• _EXERCISE PROMPT_: No pictures belong in the copy, but every line of the material below must be reproduced exactly.

::: RECORDS :::

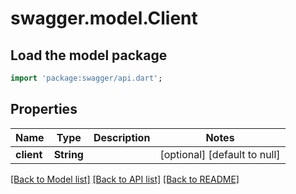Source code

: # swagger.model.Client

## Load the model package
```dart
import 'package:swagger/api.dart';
```

## Properties
Name | Type | Description | Notes
------------ | ------------- | ------------- | -------------
**client** | **String** |  | [optional] [default to null]

[[Back to Model list]](../README.md#documentation-for-models) [[Back to API list]](../README.md#documentation-for-api-endpoints) [[Back to README]](../README.md)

:::

• _RESULT FOR THIS TASK_:
Source code

: # swagger.model.Client

## Load the model package
```dart
import 'package:swagger/api.dart';
```

## Properties
Name | Type | Description | Notes
------------ | ------------- | ------------- | -------------
**client** | **String** |  | [optional] [default to null]

[[Back to Model list]](../README.md#documentation-for-models) [[Back to API list]](../README.md#documentation-for-api-endpoints) [[Back to README]](../README.md)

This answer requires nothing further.